→ **Exercise goal**: Take the data below and copy exactly the lines starting at the one with "centre non représentable" and finishing at the one with "ouvert du groupe", both included.

→ **Data extract**:
Segment Open
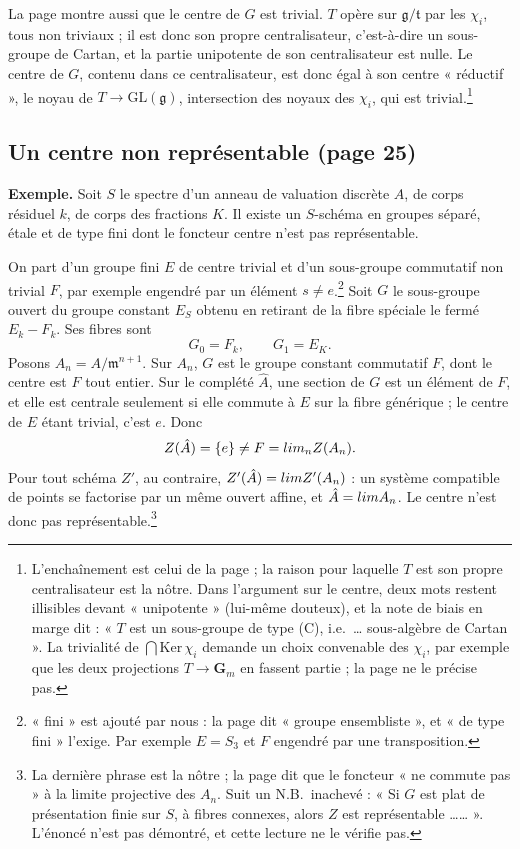 \documentclass[11pt,a4paper]{article}
\begin{document}
La page montre aussi que le centre de $G$ est trivial. $T$ opère sur
$\mathfrak{g}/\mathfrak{t}$ par les $\chi_{i}$, tous non triviaux ; il est
donc son propre centralisateur, c'est-à-dire un sous-groupe de Cartan, et la
partie unipotente de son centralisateur est nulle. Le centre de $G$, contenu
dans ce centralisateur, est donc égal à son centre « réductif », le noyau de
$T \to \mathrm{GL}(\mathfrak{g})$, intersection des noyaux des $\chi_{i}$, qui
est trivial.\footnote{L'enchaînement est celui de la page ; la raison pour
laquelle $T$ est son propre centralisateur est la nôtre. Dans l'argument sur le centre, deux mots restent
illisibles devant « unipotente » (lui-même douteux), et la note de biais en
marge dit : « $T$ est un sous-groupe de type (C), i.e.\ … sous-algèbre de
Cartan ». La trivialité de $\bigcap \mathrm{Ker}\,\chi_{i}$ demande un choix
convenable des $\chi_{i}$, par exemple que les deux projections
$T \to \mathbf{G}_{m}$ en fassent partie ; la page ne le précise pas.}

\subsection*{Un centre non représentable (page 25)}

\textbf{Exemple.} Soit $S$ le spectre d'un anneau de valuation discrète $A$,
de corps résiduel $k$, de corps des fractions $K$. Il existe un $S$-schéma en
groupes séparé, étale et de type fini dont le foncteur centre n'est pas
représentable.

On part d'un groupe fini $E$ de centre trivial et d'un sous-groupe
commutatif non trivial $F$, par exemple engendré par un élément $s \neq
e$.\footnote{« fini » est ajouté par nous : la page dit « groupe
ensembliste », et « de type fini » l'exige. Par exemple $E = S_{3}$ et
$F$ engendré par une transposition.} Soit $G$ le sous-groupe ouvert du groupe
constant $E_{S}$ obtenu en retirant de la fibre spéciale le fermé
$E_{k} - F_{k}$. Ses fibres sont
\[
  G_{0} = F_{k}, \qquad G_{1} = E_{K} .
\]
Posons $A_{n} = A/\mathfrak{m}^{n+1}$. Sur $A_{n}$, $G$ est le groupe constant
commutatif $F$, dont le centre est $F$ tout entier. Sur le complété
$\hat A$, une section de $G$ est un élément de $F$, et elle est centrale
seulement si elle commute à $E$ sur la fibre générique ; le centre de $E$ étant
trivial, c'est $e$. Donc
\[
  Z(\hat A) = \{e\} \neq F = \varprojlim_{n} Z(A_{n}) .
\]
Pour tout schéma $Z'$, au contraire, $Z'(\hat A) = \varprojlim Z'(A_{n})$ : un
système compatible de points se factorise par un même ouvert affine, et
$\hat A = \varprojlim A_{n}$. Le centre n'est donc pas
représentable.\footnote{La dernière phrase est la nôtre ; la page dit que le
foncteur « ne commute pas » à la limite projective des $A_{n}$. Suit un
N.B.\ inachevé : « Si $G$ est plat de présentation finie sur $S$, à fibres
connexes, alors $Z$ est représentable …… ». L'énoncé n'est pas démontré, et
cette lecture ne le vérifie pas.}
\end{document}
Segment Closed
→ **Solution**:
\subsection*{Un centre non représentable (page 25)}

\textbf{Exemple.} Soit $S$ le spectre d'un anneau de valuation discrète $A$,
de corps résiduel $k$, de corps des fractions $K$. Il existe un $S$-schéma en
groupes séparé, étale et de type fini dont le foncteur centre n'est pas
représentable.

On part d'un groupe fini $E$ de centre trivial et d'un sous-groupe
commutatif non trivial $F$, par exemple engendré par un élément $s \neq
e$.\footnote{« fini » est ajouté par nous : la page dit « groupe
ensembliste », et « de type fini » l'exige. Par exemple $E = S_{3}$ et
$F$ engendré par une transposition.} Soit $G$ le sous-groupe ouvert du groupe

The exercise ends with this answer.